Nevertheless, the possibility that substantial amounts of Common Stock may be
sold in the public market may adversely effect prevailing prices for the
Common Stock and could impair the Company's ability to raise capital in the
future through the sale of equity securities. Actual sales or the prospect of
future sales of shares of Common Stock under Rule 144 may have a depressive
effect upon the price of the Common Stock and the market therefor.

     FUTURE SALES OF PREFERRED STOCK.  The Company's Articles of
Incorporation, as amended, authorize the issuance of up to 50,000,000 shares
of preferred stock.  The Board of Directors has been granted the authority to
fix and determine the relative rights and preferences of preferred shares, as
well as the authority to issue such shares, without further stockholder
approval.  As a result, the Board of Directors could authorize the issuance of
a series of preferred stock which would grant to holders preferred rights to
the assets of the Company upon liquidation, the right to receive dividend
coupons before dividends would be declared to common stockholders, and the
right to the redemption of such shares, together with a premium, prior to the
redemption of Common Stock.  Common stockholders have no redemption rights. 
In addition, the Board could issue large blocks of voting stocks to fend
against unwanted tender offers or hostile takeovers without further
shareholder approval.  (See "DESCRIPTION OF SECURITIES.")
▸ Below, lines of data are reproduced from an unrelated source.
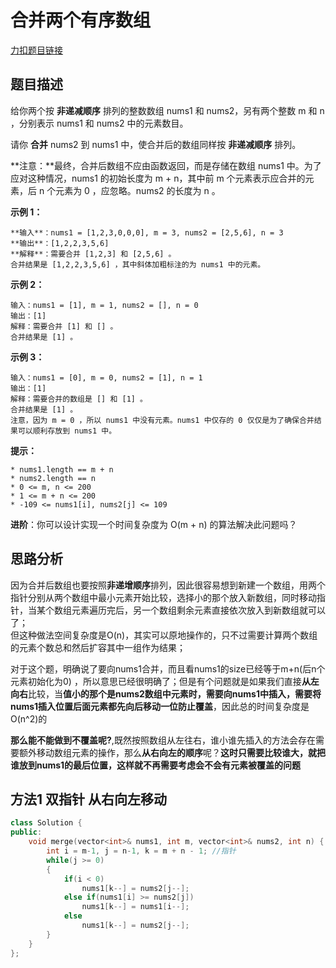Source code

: # 合并两个有序数组   
[力扣题目链接](https://leetcode-cn.com/problems/merge-sorted-array/)    


## 题目描述  

给你两个按 **非递减顺序** 排列的整数数组 nums1 和 nums2，另有两个整数 m 和 n ，分别表示 nums1 和 nums2 中的元素数目。  

请你 **合并** nums2 到 nums1 中，使合并后的数组同样按 **非递减顺序** 排列。    

**注意：**最终，合并后数组不应由函数返回，而是存储在数组 nums1 中。为了应对这种情况，nums1 的初始长度为 m + n，其中前 m 个元素表示应合并的元素，后 n 个元素为 0 ，应忽略。nums2 的长度为 n 。    


**示例 1：**

    **输入**：nums1 = [1,2,3,0,0,0], m = 3, nums2 = [2,5,6], n = 3
    **输出**：[1,2,2,3,5,6]
    **解释**：需要合并 [1,2,3] 和 [2,5,6] 。
    合并结果是 [1,2,2,3,5,6] ，其中斜体加粗标注的为 nums1 中的元素。

**示例 2：**

    输入：nums1 = [1], m = 1, nums2 = [], n = 0
    输出：[1]
    解释：需要合并 [1] 和 [] 。 
    合并结果是 [1] 。

**示例 3：**

    输入：nums1 = [0], m = 0, nums2 = [1], n = 1
    输出：[1]
    解释：需要合并的数组是 [] 和 [1] 。
    合并结果是 [1] 。
    注意，因为 m = 0 ，所以 nums1 中没有元素。nums1 中仅存的 0 仅仅是为了确保合并结果可以顺利存放到 nums1 中。

**提示：**

    * nums1.length == m + n
    * nums2.length == n
    * 0 <= m, n <= 200
    * 1 <= m + n <= 200
    * -109 <= nums1[i], nums2[j] <= 109

**进阶**：你可以设计实现一个时间复杂度为 O(m + n) 的算法解决此问题吗？  


## 思路分析  

因为合并后数组也要按照**非递增顺序**排列，因此很容易想到新建一个数组，用两个指针分别从两个数组中最小元素开始比较，选择小的那个放入新数组，同时移动指针，当某个数组元素遍历完后，另一个数组剩余元素直接依次放入到新数组就可以了；  
但这种做法空间复杂度是O(n)，其实可以原地操作的，只不过需要计算两个数组的元素个数总和然后扩容其中一组作为结果；   

对于这个题，明确说了要向nums1合并，而且看nums1的size已经等于m+n(后n个元素初始化为0) ，所以意思已经很明确了；但是有个问题就是如果我们直接**从左向右**比较，当**值小的那个是nums2数组中元素时，需要向nums1中插入，需要将nums1插入位置后面元素都先向后移动一位防止覆盖**，因此总的时间复杂度是O(n^2)的  

**那么能不能做到不覆盖呢?**,既然按照数组从左往右，谁小谁先插入的方法会存在需要额外移动数组元素的操作，那么**从右向左的顺序**呢？**这时只需要比较谁大，就把谁放到nums1的最后位置，这样就不再需要考虑会不会有元素被覆盖的问题**  

## 方法1 双指针 从右向左移动

```cpp
class Solution {
public:
    void merge(vector<int>& nums1, int m, vector<int>& nums2, int n) {
        int i = m-1, j = n-1, k = m + n - 1; //指针
        while(j >= 0)
        {    
            if(i < 0) 
                nums1[k--] = nums2[j--];
            else if(nums1[i] >= nums2[j])
                nums1[k--] = nums1[i--];    
            else            
                nums1[k--] = nums2[j--];
        }
    }
};
```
     FUTURE SALES OF ADDITIONAL SHARES.  The Company's Board of Directors has
the authority to issue additional shares of Common Stock and to issue options
and warrants to purchase shares of the Company's Common Stock without
shareholder approval.  Future issuance of Common Stock could be at values
substantially below the exercise price of the Warrants, and therefore could
represent further substantial dilution to investors in this Offering.  In
addition, the Board could issue large blocks of voting stock to fend off
unwanted tender offers or hostile takeovers without further shareholder
approval.  The Company has outstanding options exercisable to purchase up to
153,100 shares of Common Stock at a weighted average exercise price of $4.29
per share; warrants exercisable to purchase up to 102,000 shares of Common
Stock at weighted average exercise price of $8.62 per share.  Exercise of the
warrants and options could have a further dilutive effect on existing
stockholders and investors in this Offering. (See "DESCRIPTION OF
SECURITIES.")

     DILUTION.  As of June 30, 1997, the Company had sold or issued the
outstanding 916,298 shares of Common Stock at an average cost per share of
approximately $7.11, which is $2.89 per share less than the Warrant exercise
price.  At June 30, 1997, the Company had a net tangible book value of
$4,141,000 or $4.52 per share of Common Stock outstanding, based on 916,298
shares issued and outstanding.  If 100% of the Warrants are exercised, after
deduction of expenses of the Offering, the Company will have a net tangible
book value of approximately $7.24 per share.  Under this scenario, investors
in this Offering exercising Warrants will sustain an immediate substantial
dilution of $2.76 or 28% of their exercise price per share.

     NEED FOR CURRENT PROSPECTUS.  The Warrants may not be exercised unless
the Company maintains with the Commission a current and effective Registration
Statement and Prospectus covering the shares of Common Stock issuable upon
their exercise.  While the Company has undertaken to do so and plans to do so,
there can be no assurance that a current Registration Statement and Prospectus
will be in effect when any of the Warrants are attempted to be exercised.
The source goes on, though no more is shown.